On her schedule: “Imagine having to go to a wedding every day of your life—as the bride. Well, that’s a bit what it’s like.”
On adapting to the royal way of life: “I don’t think anyone can tell you what’s going to happen until you go through the experience yourself. My husband’s taught me all I know. I did [find it difficult to adapt], purely because there was so much attention on me when I first arrived on the scene and I wanted to get my act together, so to speak, and I had so many people watching me, the pressure was enormous. But as years go on it gets better. I’m still learning all the time.”
“I don’t suffer jet lag when I’m coming home east to west. But it really affects me going the other way, west to east. I was fine coming home, but on the way out to Korea I took three sleeping tablets and I still couldn’t close my eyes. I was like a
zombie when I arrived in Seoul. I was like this [demonstrating her clenched fists and a robotic stare to journalist Arthur Edwards].”
In February 1987, on a royal tour in Vancouver, she collapsed. “I was simply exhausted. It was boiling hot. We hadn’t eaten all day because it was a buffet lunch and whenever I put a fork near my mouth, someone else was brought up to me to be introduced.”

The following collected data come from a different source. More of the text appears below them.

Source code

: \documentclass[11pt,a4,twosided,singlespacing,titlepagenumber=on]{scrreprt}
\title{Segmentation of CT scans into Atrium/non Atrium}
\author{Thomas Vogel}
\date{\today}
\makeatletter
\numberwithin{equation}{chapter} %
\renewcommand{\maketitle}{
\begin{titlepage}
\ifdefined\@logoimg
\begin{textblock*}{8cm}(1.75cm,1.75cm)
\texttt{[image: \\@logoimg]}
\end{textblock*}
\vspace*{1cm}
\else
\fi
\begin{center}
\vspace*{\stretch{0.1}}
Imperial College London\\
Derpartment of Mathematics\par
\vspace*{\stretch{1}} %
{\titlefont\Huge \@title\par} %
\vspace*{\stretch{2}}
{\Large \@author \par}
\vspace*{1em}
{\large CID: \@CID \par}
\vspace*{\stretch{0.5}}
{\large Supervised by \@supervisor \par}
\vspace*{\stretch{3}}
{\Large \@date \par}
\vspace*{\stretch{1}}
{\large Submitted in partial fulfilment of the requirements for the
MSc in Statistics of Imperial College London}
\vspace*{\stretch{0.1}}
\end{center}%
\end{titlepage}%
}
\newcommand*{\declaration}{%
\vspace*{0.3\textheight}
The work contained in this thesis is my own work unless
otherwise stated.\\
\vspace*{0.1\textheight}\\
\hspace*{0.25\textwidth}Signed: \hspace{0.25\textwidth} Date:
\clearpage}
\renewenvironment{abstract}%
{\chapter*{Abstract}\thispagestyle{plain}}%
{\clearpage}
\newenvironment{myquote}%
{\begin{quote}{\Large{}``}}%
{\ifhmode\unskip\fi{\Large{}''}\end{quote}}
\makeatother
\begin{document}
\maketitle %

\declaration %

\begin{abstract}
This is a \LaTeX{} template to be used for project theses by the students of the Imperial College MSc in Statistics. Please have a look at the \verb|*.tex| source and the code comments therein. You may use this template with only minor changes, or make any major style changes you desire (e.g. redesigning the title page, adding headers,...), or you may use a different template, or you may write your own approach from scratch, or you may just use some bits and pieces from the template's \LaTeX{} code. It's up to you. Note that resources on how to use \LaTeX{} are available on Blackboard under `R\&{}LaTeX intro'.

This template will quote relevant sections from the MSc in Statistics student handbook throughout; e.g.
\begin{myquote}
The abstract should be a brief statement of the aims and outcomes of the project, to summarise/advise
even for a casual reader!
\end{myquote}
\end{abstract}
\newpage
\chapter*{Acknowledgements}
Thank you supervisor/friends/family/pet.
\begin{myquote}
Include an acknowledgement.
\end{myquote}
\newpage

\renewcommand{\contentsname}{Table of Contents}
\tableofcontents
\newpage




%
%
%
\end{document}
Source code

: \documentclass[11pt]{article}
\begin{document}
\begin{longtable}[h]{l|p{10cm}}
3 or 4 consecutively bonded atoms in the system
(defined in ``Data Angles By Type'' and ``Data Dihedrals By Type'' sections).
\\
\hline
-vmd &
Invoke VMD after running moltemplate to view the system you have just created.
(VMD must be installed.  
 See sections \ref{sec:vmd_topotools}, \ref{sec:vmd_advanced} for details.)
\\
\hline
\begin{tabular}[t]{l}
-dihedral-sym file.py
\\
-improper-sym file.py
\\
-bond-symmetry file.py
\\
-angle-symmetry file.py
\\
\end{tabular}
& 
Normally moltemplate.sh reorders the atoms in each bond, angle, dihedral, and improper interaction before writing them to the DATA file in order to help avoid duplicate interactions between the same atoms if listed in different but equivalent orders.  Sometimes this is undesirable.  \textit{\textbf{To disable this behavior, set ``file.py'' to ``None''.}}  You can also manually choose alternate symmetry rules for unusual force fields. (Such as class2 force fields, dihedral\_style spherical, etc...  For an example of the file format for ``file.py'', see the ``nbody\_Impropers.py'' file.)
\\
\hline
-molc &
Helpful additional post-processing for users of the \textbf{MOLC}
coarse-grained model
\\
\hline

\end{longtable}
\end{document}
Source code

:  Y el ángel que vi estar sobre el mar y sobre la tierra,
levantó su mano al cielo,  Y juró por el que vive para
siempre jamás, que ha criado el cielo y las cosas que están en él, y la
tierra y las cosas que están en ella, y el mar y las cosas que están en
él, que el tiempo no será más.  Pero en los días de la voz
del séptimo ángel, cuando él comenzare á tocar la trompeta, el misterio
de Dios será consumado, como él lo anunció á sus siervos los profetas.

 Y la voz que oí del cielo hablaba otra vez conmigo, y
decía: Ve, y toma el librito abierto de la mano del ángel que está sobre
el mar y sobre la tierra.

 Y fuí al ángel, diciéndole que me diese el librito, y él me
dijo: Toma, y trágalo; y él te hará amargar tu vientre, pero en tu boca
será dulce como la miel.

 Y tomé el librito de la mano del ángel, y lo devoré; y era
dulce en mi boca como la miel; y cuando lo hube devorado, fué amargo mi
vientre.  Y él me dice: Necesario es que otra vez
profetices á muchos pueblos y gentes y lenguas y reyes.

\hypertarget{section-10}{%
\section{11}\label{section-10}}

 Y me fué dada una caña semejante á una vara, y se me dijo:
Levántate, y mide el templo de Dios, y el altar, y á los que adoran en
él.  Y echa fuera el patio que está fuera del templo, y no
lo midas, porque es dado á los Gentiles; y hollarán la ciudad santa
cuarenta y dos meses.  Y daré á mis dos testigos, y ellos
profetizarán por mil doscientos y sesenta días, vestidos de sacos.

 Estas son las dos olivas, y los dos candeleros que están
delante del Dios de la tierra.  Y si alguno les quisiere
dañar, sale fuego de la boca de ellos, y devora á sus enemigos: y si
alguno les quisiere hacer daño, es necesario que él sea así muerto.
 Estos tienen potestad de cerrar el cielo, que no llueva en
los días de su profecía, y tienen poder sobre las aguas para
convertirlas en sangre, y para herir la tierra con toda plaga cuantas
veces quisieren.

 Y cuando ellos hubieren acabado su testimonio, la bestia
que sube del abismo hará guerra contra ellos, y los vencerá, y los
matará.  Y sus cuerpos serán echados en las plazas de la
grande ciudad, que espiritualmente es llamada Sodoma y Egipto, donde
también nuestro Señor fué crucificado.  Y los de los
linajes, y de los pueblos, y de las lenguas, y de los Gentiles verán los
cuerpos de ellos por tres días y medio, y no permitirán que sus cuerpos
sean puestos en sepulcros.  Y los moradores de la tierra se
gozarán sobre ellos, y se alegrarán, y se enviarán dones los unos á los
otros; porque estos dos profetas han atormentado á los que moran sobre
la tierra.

During a visit to the Turning Point charity for alcoholics in London, she remarked: “I don’t drink at all, but I understand the pressures. I am constantly offered drinks at parties and social functions, and I know how difficult it is to resist. Contrary to some reports in sensational newspapers, I can assure you that I have not been drinking and I am not about to become an alcoholic. Everything is geared toward drinking. Whenever I switch on the television soap operas, they seem to center around pub life. In
EastEnders
[a British
soap opera], the whole theme is drink and pubs. When I go out for a social thing, I don’t drink, and people find that peculiar.”
“I have had to learn to rise above criticism. But the irony is that it’s been useful in giving me a strength which I did not think I had. That’s not to say criticism hasn’t hurt me.”